"Lower class skills." Okay, that's it, I'm opening a can of spam
Ever been to Vienna and seen the Maria Theresa Memorial? The Empress-Queen is supported by the various generals who supported her in her great wars. Two of them are from a single campaign, Ludwig Khevenhuller [blah blah noble titles] and Count Traun. This was the big campaign, the one where the French, backing the Bavarians who were fighting to annex the Austrian crown lands and take over the Imperial title, were pushed right back out of Germany temporarily in 1743/44. Eventually Paris had to beg Frederick the Great to come back into the war, getting its hands thoroughly dirty and guaranteeing that Maria Theresa's husband would be elected the next Holy Roman Emperor, which mattered a whole lot more at the time than you might realise.
Never heard of the campaign? Not surprising given how it played out.
What did they do? Simple: Khevenhuller materialised an army out of thin air and trumped the Bavarians by suddenly appearing with it in the middle of Bavaria in a winter campaign.Then he went on to the bank of the Rhine and posed in a threatening way. And died, so Traun got to finish the campaign.
Traun's problem was simple: he had to make Paris, then pursuing its own strategic objectives, pay attention and get Louis XV down to French Lorraine with his army, thereby putting _political_ pressure on Paris. So he had to cross the Rhine. But it is a wide river with plenty of fortifications on the French side and a small covering army. He could hardly dislocate French foreign policy by "leaking" across. He had to land like a thunderbolt.
Which he did. Traun's generalship consisted of organising one heck of a floating bridge across the Rhine and getting his army across quickly. And then, when the French army did come down on him from the front and the Prussians (in a general sense) from behind, he astonished military observers further by recrossing back to Germany quickly enough to save the day.

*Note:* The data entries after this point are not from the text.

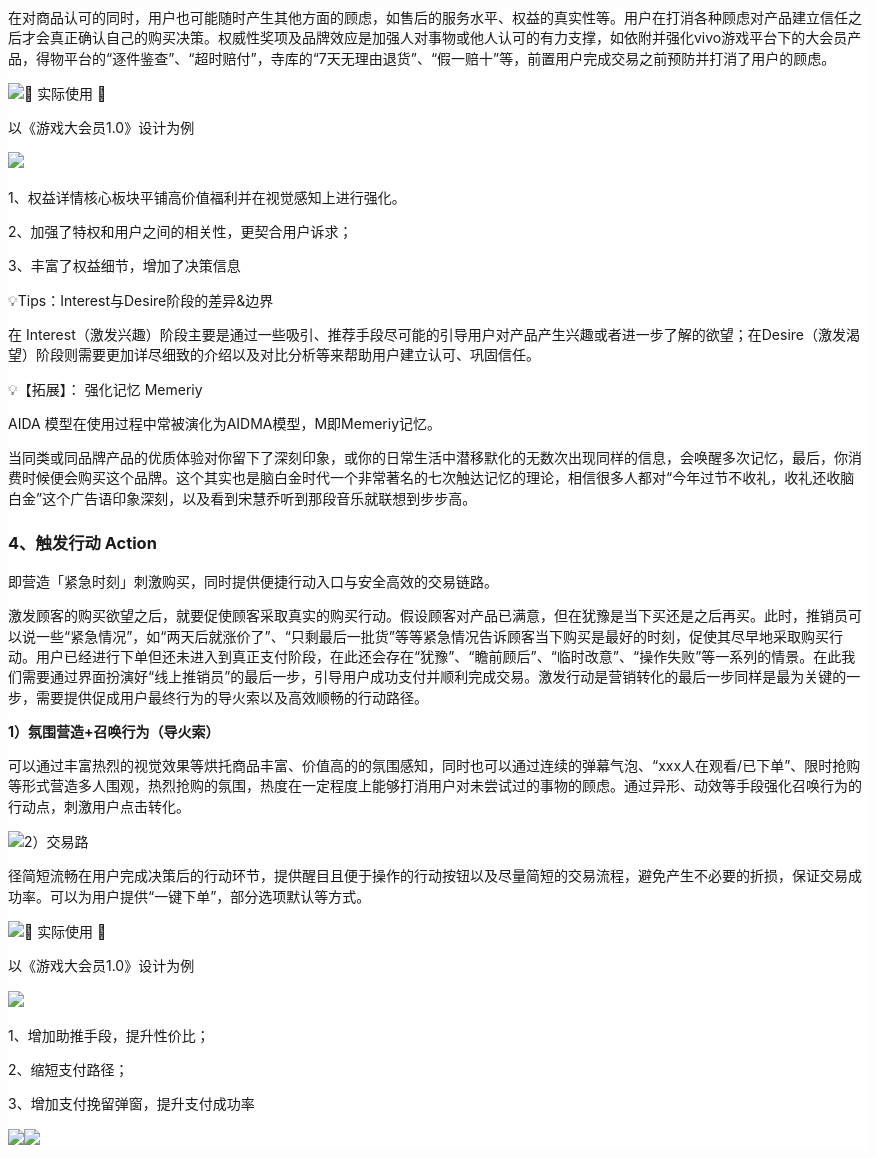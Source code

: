 在对商品认可的同时，用户也可能随时产生其他方面的顾虑，如售后的服务水平、权益的真实性等。用户在打消各种顾虑对产品建立信任之后才会真正确认自己的购买决策。权威性奖项及品牌效应是加强人对事物或他人认可的有力支撑，如依附并强化vivo游戏平台下的大会员产品，得物平台的“逐件鉴查”、“超时赔付”，寺库的“7天无理由退货”、“假一赔十”等，前置用户完成交易之前预防并打消了用户的顾虑。

![](https://image.woshipm.com/2025/05/16/7a6d1dac-31b2-11f0-8a58-00163e09d72f.png)🌰 实际使用 🌰

以《游戏大会员1.0》设计为例

![](https://image.woshipm.com/2025/05/16/830a90ac-31b2-11f0-8a58-00163e09d72f.png)

1、权益详情核心板块平铺高价值福利并在视觉感知上进行强化。

2、加强了特权和用户之间的相关性，更契合用户诉求；

3、丰富了权益细节，增加了决策信息

💡Tips：Interest与Desire阶段的差异&边界

在 Interest（激发兴趣）阶段主要是通过一些吸引、推荐手段尽可能的引导用户对产品产生兴趣或者进一步了解的欲望；在Desire（激发渴望）阶段则需要更加详尽细致的介绍以及对比分析等来帮助用户建立认可、巩固信任。

💡【拓展】： 强化记忆 Memeriy

AIDA 模型在使用过程中常被演化为AIDMA模型，M即Memeriy记忆。

当同类或同品牌产品的优质体验对你留下了深刻印象，或你的日常生活中潜移默化的无数次出现同样的信息，会唤醒多次记忆，最后，你消费时候便会购买这个品牌。这个其实也是脑白金时代一个非常著名的七次触达记忆的理论，相信很多人都对“今年过节不收礼，收礼还收脑白金”这个广告语印象深刻，以及看到宋慧乔听到那段音乐就联想到步步高。

### 4、触发行动 Action

即营造「紧急时刻」刺激购买，同时提供便捷行动入口与安全高效的交易链路。

激发顾客的购买欲望之后，就要促使顾客采取真实的购买行动。假设顾客对产品已满意，但在犹豫是当下买还是之后再买。此时，推销员可以说一些“紧急情况”，如“两天后就涨价了”、“只剩最后一批货”等等紧急情况告诉顾客当下购买是最好的时刻，促使其尽早地采取购买行动。用户已经进行下单但还未进入到真正支付阶段，在此还会存在“犹豫”、“瞻前顾后”、“临时改意”、“操作失败”等一系列的情景。在此我们需要通过界面扮演好“线上推销员”的最后一步，引导用户成功支付并顺利完成交易。激发行动是营销转化的最后一步同样是最为关键的一步，需要提供促成用户最终行为的导火索以及高效顺畅的行动路径。

**1）氛围营造+召唤行为（导火索）**

可以通过丰富热烈的视觉效果等烘托商品丰富、价值高的的氛围感知，同时也可以通过连续的弹幕气泡、“xxx人在观看/已下单”、限时抢购等形式营造多人围观，热烈抢购的氛围，热度在一定程度上能够打消用户对未尝试过的事物的顾虑。通过异形、动效等手段强化召唤行为的行动点，刺激用户点击转化。

![](https://image.woshipm.com/2025/05/16/7b410856-31b2-11f0-8a58-00163e09d72f.png)2）交易路

径简短流畅在用户完成决策后的行动环节，提供醒目且便于操作的行动按钮以及尽量简短的交易流程，避免产生不必要的折损，保证交易成功率。可以为用户提供“一键下单”，部分选项默认等方式。

![](https://image.woshipm.com/2025/05/16/7bf2c14a-31b2-11f0-8a58-00163e09d72f.png)🌰 实际使用 🌰

以《游戏大会员1.0》设计为例

![](https://image.woshipm.com/2025/05/16/830a90ac-31b2-11f0-8a58-00163e09d72f.png)

1、增加助推手段，提升性价比；

2、缩短支付路径；

3、增加支付挽留弹窗，提升支付成功率

![](https://image.woshipm.com/2025/05/16/7cadd23c-31b2-11f0-8a58-00163e09d72f.png)![](https://image.woshipm.com/2025/05/16/7d7489cc-31b2-11f0-8a58-00163e09d72f.png)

That's right. These great generals made their names by finding uniforms, recruits and money, feeding an army through a winter march, building a big bridge, and marching an army across said bridge faster than anyone expected. By doing so they forced the political resolution to the war that Vienna was looking for.
That's it. While there was plenty of fighting, there was not a single battle, not a single moment when Traun or Khevenhuller were asked to do "aristocratic," or "high class" things like identify some heraldry or lead a cavalry charge.
I know you might say that there must have been some anonymous lower class people doing all the work, but if you go through the Vienna war archives, you will find the documents and letters these men wrote and read. They were _not_ figureheads.